What causes retinitis pigmentosa?
Retinitis Pigmentosa is the name given to a group of degenerative and inherited (passed down through families) eye disorders that cause serious visual impairments. It is a very rare condition and affects about 1 in every 4000 people. Some types of retinitis pigmentosa lead to sight loss (which is generally slow and gradual), whilst others lead to complete blindness. It usually affects both eyes, although the severity of the condition can vary between the eyes. It is highly uncommon for retinitis pigmentosa to occur in just one eye.
The condition produces harmful mutations that can be found in any of around 100 genes that exist, to our current knowledge. These genes carry instructions for producing proteins, crucial for cells within the retina. These cells are called photoreceptors and carry vital instructions to make proteins that are required for the retina to function healthily. Some of these mutations are so severe, that the gene fails to produce enough protein, limiting the cell’s function. In some cases, they can also produce proteins that are toxic to the cell.
What are photoreceptors?
Photoreceptors – more commonly referred to as rods and cones - are cells within the retina that observe and convert light into electrical signals. These signals travel through the optic nerve and into the brain, where they are processed into the images that we ultimately see.
When light enters the eye, it focuses on the central part of the retina called the macula, which is about the size of a pinhead. The macula contains a few million specialised photoreceptors - the cone cells. Cones allow us to see colour and perceive fine visual details.
Rods help us to see in darker light setting and are located in the outer regions of the retina – often referred to as the peripheral retina. The human retina has approximately 6 million cones and 120 million rods.
How does retinitis pigmentosa affect vision?
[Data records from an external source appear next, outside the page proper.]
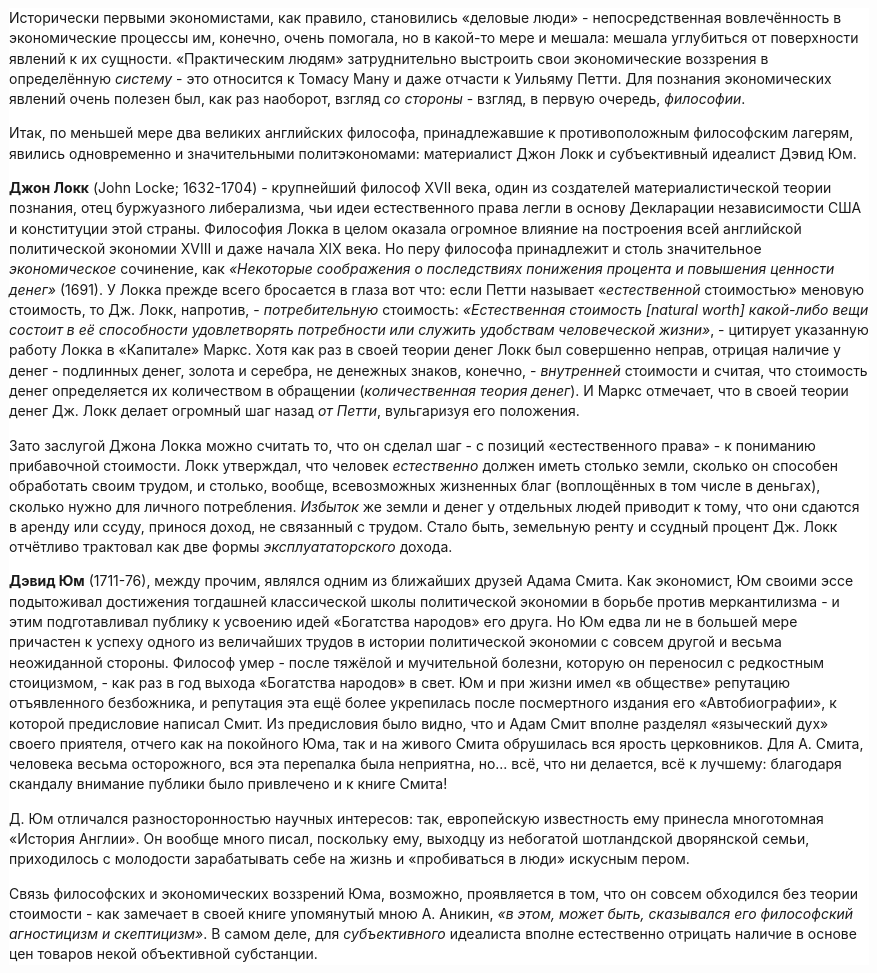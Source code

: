 Исторически первыми экономистами, как правило, становились «деловые люди» - непосредственная вовлечённость в экономические процессы им, конечно, очень помогала, но в какой-то мере и мешала: мешала углубиться от поверхности явлений к их сущности. «Практическим людям» затруднительно выстроить свои экономические воззрения в определённую *систему* - это относится к Томасу Ману и даже отчасти к Уильяму Петти. Для познания экономических явлений очень полезен был, как раз наоборот, взгляд *со стороны* - взгляд, в первую очередь, *философии*.

Итак, по меньшей мере два великих английских философа, принадлежавшие к противоположным философским лагерям, явились одновременно и значительными политэкономами: материалист Джон Локк и субъективный идеалист Дэвид Юм.

**Джон Локк** (John Locke; 1632-1704) - крупнейший философ XVII века, один из создателей материалистической теории познания, отец буржуазного либерализма, чьи идеи естественного права легли в основу Декларации независимости США и конституции этой страны. Философия Локка в целом оказала огромное влияние на построения всей английской политической экономии XVIII и даже начала XIX века. Но перу философа принадлежит и столь значительное *экономическое* сочинение, как *«Некоторые соображения о последствиях понижения процента и повышения ценности денег»* (1691). У Локка прежде всего бросается в глаза вот что: если Петти называет «*естественной* стоимостью» меновую стоимость, то Дж. Локк, напротив, - *потребительную* стоимость: *«Естественная стоимость [natural worth] какой-либо вещи состоит в её способности удовлетворять потребности или служить удобствам человеческой жизни»*, - цитирует указанную работу Локка в «Капитале» Маркс. Хотя как раз в своей теории денег Локк был совершенно неправ, отрицая наличие у денег - подлинных денег, золота и серебра, не денежных знаков, конечно, - *внутренней* стоимости и считая, что стоимость денег определяется их количеством в обращении (*количественная теория денег*). И Маркс отмечает, что в своей теории денег Дж. Локк делает огромный шаг назад *от* *Петти*, вульгаризуя его положения.

Зато заслугой Джона Локка можно считать то, что он сделал шаг - с позиций «естественного права» - к пониманию прибавочной стоимости. Локк утверждал, что человек *естественно* должен иметь столько земли, сколько он способен обработать своим трудом, и столько, вообще, всевозможных жизненных благ (воплощённых в том числе в деньгах), сколько нужно для личного потребления. *Избыток* же земли и денег у отдельных людей приводит к тому, что они сдаются в аренду или ссуду, принося доход, не связанный с трудом. Стало быть, земельную ренту и ссудный процент Дж. Локк отчётливо трактовал как две формы *эксплуататорского* дохода.

**Дэвид Юм** (1711-76), между прочим, являлся одним из ближайших друзей Адама Смита. Как экономист, Юм своими эссе подытоживал достижения тогдашней классической школы политической экономии в борьбе против меркантилизма - и этим подготавливал публику к усвоению идей «Богатства народов» его друга. Но Юм едва ли не в большей мере причастен к успеху одного из величайших трудов в истории политической экономии с совсем другой и весьма неожиданной стороны. Философ умер - после тяжёлой и мучительной болезни, которую он переносил с редкостным стоицизмом, - как раз в год выхода «Богатства народов» в свет. Юм и при жизни имел «в обществе» репутацию отъявленного безбожника, и репутация эта ещё более укрепилась после посмертного издания его «Автобиографии», к которой предисловие написал Смит. Из предисловия было видно, что и Адам Смит вполне разделял «языческий дух» своего приятеля, отчего как на покойного Юма, так и на живого Смита обрушилась вся ярость церковников. Для А. Смита, человека весьма осторожного, вся эта перепалка была неприятна, но... всё, что ни делается, всё к лучшему: благодаря скандалу внимание публики было привлечено и к книге Смита!

Д. Юм отличался разносторонностью научных интересов: так, европейскую известность ему принесла многотомная «История Англии». Он вообще много писал, поскольку ему, выходцу из небогатой шотландской дворянской семьи, приходилось с молодости зарабатывать себе на жизнь и «пробиваться в люди» искусным пером.

Связь философских и экономических воззрений Юма, возможно, проявляется в том, что он совсем обходился без теории стоимости - как замечает в своей книге упомянутый мною А. Аникин, *«в этом, может быть, сказывался его философский агностицизм и скептицизм»*. В самом деле, для *субъективного* идеалиста вполне естественно отрицать наличие в основе цен товаров некой объективной субстанции.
The first stages of retinitis pigmentosa affect the rods more severely than the cones. As the rods dilapidate, individuals will experience reduced visibility in darker light settings and at night, and a progressive loss of their immediate visual field. Following the breakdown of the rods, the cones soon follow and in the later stages on retinitis pigmentosa, the cones die, and eyes lose more of their visual field and develop tunnel vision. Because of this, people will have difficulty performing simply daily tasks like driving, reading, or recognising faces – even the faces of people they know - and objects.
How is RP inherited?
Retinitis pigmentosa is genetically inherited from one generation to the next. The condition is inherited in different ways, and identifying which process will tell you who in your family has had the condition, roughly how severely your vision will be altered and the chances of the condition being passed onto your offspring.
There are three different ways in which retinitis pigmentosa is inherited:
Autosomal dominant inheritance
Autosomal dominant retinitis pigmentosa affects men and women at the same rate and there will be a recognised history of the condition within the family.
This type of retinitis pigmentosa is less severe than the other types. The initial signs and symptoms tend to appear in an individual around the age of 30.
Only one copy of the gene with a disorder causing mutation can produce the condition. When a parent has a dominant gene mutation, there is a 1-in-2 chance that any children will inherit this mutation and the disorder.
Autosomal recessive inheritance
Similarly to dominant inheritance, recessive inheritance also affects men and women at the same rate. The major difference is that there may be little or no history of the condition in the family’s history. The condition usually begins around the age of 30, but for some people can develop a little later and can start when the person is around 40.
With this type of retinitis pigmentosa, females are the main carriers of the faulty gene, but this pattern of inheritance predominantly affects men. Despite being the main carriers, women rarely develop the condition. This type of retinitis pigmentosa severely affects vision and can result in very poor vision by the age of 40.
In some cases, there is no known relative in the family with the condition and it may not be possible to trace which of the three types of inheritance is causing the condition. Genetic counselling will help you understand which type of retinitis pigmentosa you have and how it may affect you and your family. This is a free service on the NHS and you can ask your GP or ophthalmologist to refer you to your local genetic counselling service.
How is retinitis pigmentosa treated?
Unfortunately, there is no outright cure for retinitis pigmentosa and treatments that are supposed to delay its progression are still under development and testing.